On lui pardonnerait volontiers ce faux-pas si sa Jeanne n'était pas hystérique. Milla Jovovich ne parvient jamais à souligner l'odeur de sainteté de son personnage. Elle joue les guerrières sur un seul registre : la masculinité. Elle se prend pour un homme dur qui ne fait aucune concession. Même avec une flèche ennemie logée dans la poitrine, elle continue à guerroyer ou à exhorter ses troupes. On a aussi du mal à saisir l'engouement des soldats pour cette bergère envoyée par Dieu pour sauver le Royaume de France. Là, Besson fait deux erreurs. Soit il aurait dû mieux exposer la foi qui régnait à cette époque où tout le monde était prêt à croire n'importe quoi, soit faire de sa Jeanne un être mystique et fascinant.
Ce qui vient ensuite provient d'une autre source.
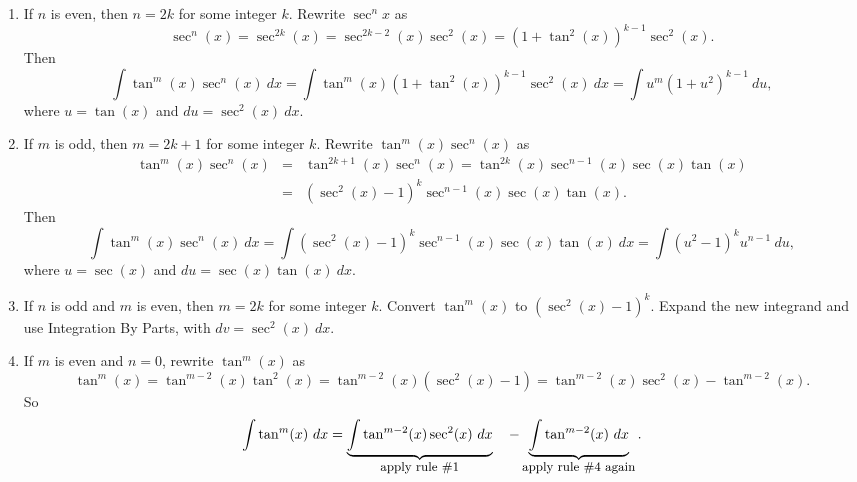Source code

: \begin{enumerate}
\item		If $n$ is even, then $n=2k$ for some integer $k$. Rewrite $\sec^nx$ as 
$$\sec^n(x) = \sec^{2k}(x) = \sec^{2k-2}(x)\sec^2(x) = (1+\tan^2(x))^{k-1}\sec^2(x).$$
Then
$$\int\tan^m(x)\sec^n(x)\ dx=\int\tan^m(x)(1+\tan^2(x))^{k-1}\sec^2(x)\ dx = \int u^m(1+u^2)^{k-1}\ du,$$
where $u = \tan (x)$ and $du = \sec^2(x)\ dx$.

\item		If $m$ is odd, then $m=2k+1$ for some integer $k$. Rewrite $\tan^m(x)\sec^n(x)$ as
\begin{eqnarray*}
\tan^m(x)\sec^n(x) &=& \tan^{2k+1}(x)\sec^n(x) = \tan^{2k}(x)\sec^{n-1}(x)\sec (x)\tan (x)\\[0.2cm]
&=& (\sec^2(x)-1)^k\sec^{n-1}(x)\sec (x)\tan (x).
\end{eqnarray*}
Then
$$\int\tan^m(x)\sec^n(x)\ dx=\int(\sec^2(x)-1)^k\sec^{n-1}(x)\sec (x)\tan (x)\ dx = \int(u^2-1)^ku^{n-1}\ du,$$
where $u = \sec (x)$ and $du = \sec (x)\tan (x)\ dx$.

\item If $n$ is odd and $m$ is even, then $m=2k$ for some integer $k$. Convert $\tan^m(x) $ to $(\sec^2(x)-1)^k$. Expand the new integrand and use Integration By Parts, with $dv = \sec^2(x)\ dx$.

\item		If $m$ is even and $n=0$, rewrite $\tan^m(x)$ as
$$\tan^m(x) = \tan^{m-2}(x)\tan^2(x) = \tan^{m-2}(x)(\sec^2(x)-1) = \tan^{m-2}(x)\sec^2(x)-\tan^{m-2}(x).$$
So
$$\int\tan^m(x)\ dx = \underbrace{\int\tan^{m-2}(x)\sec^2(x)\ dx}_{\text{\small apply rule \#1}}\quad - \underbrace{\int\tan^{m-2}(x)\ dx}_{\text{\small apply rule \#4 again}}.$$

\end{enumerate}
Pour ce qui est de la mise en scène proprement dite, Besson ne nous implique jamais dans ses combats. Là où on souffrait volontiers avec les Ecossais de Braveheart, on ne fait ici qu'assister à des batailles impersonnelles. Et le réalisateur a beau mêler sa caméra aux bagarres, la mayonnaise ne prend pas. On reste en dehors. On ne se sent ni impliqué, ni interpellé.